Kaspar Hauser Lied
Für Bessie Loos
Er wahrlich liebte die Sonne, die purpurn den Hügel hinabstieg,
Die Wege des Walds, den singenden Schwarzvogel
Und die Freude des Grüns.
Ernsthaft war sein Wohnen im Schatten des Baums
Und rein sein Antlitz.
Gott sprach eine sanfte Flamme zu seinem Herzen:
O Mensch!
Stille fand sein Schritt die Stadt am Abend;
Die dunkle Klage seines Munds:
Ich will ein Reiter werden.
Ihm aber folgte Busch und Tier,
Haus und Dämmergarten weißer Menschen
Und sein Mörder suchte nach ihm.
Frühling und Sommer und schön der Herbst
Des Gerechten, sein leiser Schritt
An den dunklen Zimmern Träumender hin.
Nachts blieb er mit seinem Stern allein;
Sah, daß Schnee fiel in kahles Gezweig
Und im dämmernden Hausflur den Schatten des Mörders.
Silbern sank des Ungebornen Haupt hin.
Georg Trakl, *3. Februar 1887 in Salzburg geboren.
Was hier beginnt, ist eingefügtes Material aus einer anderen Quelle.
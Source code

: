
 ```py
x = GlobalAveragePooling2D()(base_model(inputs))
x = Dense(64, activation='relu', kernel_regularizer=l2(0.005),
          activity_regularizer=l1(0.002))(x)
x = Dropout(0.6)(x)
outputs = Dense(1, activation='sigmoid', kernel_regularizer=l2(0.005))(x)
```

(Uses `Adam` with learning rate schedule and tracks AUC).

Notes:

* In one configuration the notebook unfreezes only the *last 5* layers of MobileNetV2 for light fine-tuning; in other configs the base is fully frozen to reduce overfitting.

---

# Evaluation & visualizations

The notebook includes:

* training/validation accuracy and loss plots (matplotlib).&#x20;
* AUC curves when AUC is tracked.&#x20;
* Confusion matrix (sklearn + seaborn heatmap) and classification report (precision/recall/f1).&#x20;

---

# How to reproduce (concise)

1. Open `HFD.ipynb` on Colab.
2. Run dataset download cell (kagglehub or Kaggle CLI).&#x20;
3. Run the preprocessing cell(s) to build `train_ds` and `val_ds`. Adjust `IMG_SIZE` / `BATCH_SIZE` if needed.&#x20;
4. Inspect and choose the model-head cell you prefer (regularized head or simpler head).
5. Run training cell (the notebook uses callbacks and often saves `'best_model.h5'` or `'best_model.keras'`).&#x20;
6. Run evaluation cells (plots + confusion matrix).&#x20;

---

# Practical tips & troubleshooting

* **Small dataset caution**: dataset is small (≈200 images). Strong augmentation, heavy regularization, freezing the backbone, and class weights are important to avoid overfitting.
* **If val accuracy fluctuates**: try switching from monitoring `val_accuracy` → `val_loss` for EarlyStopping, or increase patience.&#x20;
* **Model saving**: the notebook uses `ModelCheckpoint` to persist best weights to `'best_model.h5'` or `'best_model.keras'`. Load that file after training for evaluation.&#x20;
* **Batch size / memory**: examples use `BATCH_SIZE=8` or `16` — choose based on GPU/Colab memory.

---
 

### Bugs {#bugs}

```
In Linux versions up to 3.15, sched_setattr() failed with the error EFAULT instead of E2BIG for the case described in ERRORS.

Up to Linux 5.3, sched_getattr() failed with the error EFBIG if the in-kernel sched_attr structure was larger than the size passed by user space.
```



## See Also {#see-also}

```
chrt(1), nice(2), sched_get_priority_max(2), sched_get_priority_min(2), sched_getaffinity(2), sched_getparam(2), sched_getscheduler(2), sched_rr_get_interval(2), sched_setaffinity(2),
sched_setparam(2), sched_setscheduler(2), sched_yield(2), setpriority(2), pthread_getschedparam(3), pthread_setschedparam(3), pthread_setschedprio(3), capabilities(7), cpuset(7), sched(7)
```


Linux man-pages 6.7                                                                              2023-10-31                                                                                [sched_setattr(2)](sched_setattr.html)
Während seines Pharmaziestudiums in Wien begann er Gedichte zu publizieren und schloss 1910 die akademische Ausbildung ab; anschließend lebte er in Innsbruck. Im 1. Weltkrieg diente Trakl als Sanitätsfähnrich. Am 3. November 1914 starb er im Lazarett von Krakau an einer Überdosis Kokain. Er gilt neben Gottfried Benn (1886-1956) und Georg Heym (1887-1912) als der bedeutendste österreichische Dichter der literarischen Epoche des Expressionismus.
Als Taschenbuchausgabe ist das dichterische Werk ab 1972 bei dtv (dtv 6001 bzw. 12496) erschienen. (in der Textfassung und Anordnung der historisch-kritischen Ausgabe von Killy/Szklenar, zu ausgewählten Gedichten den kritischen Apparat und eine Zeittafel. Briefe hier nicht enthalten).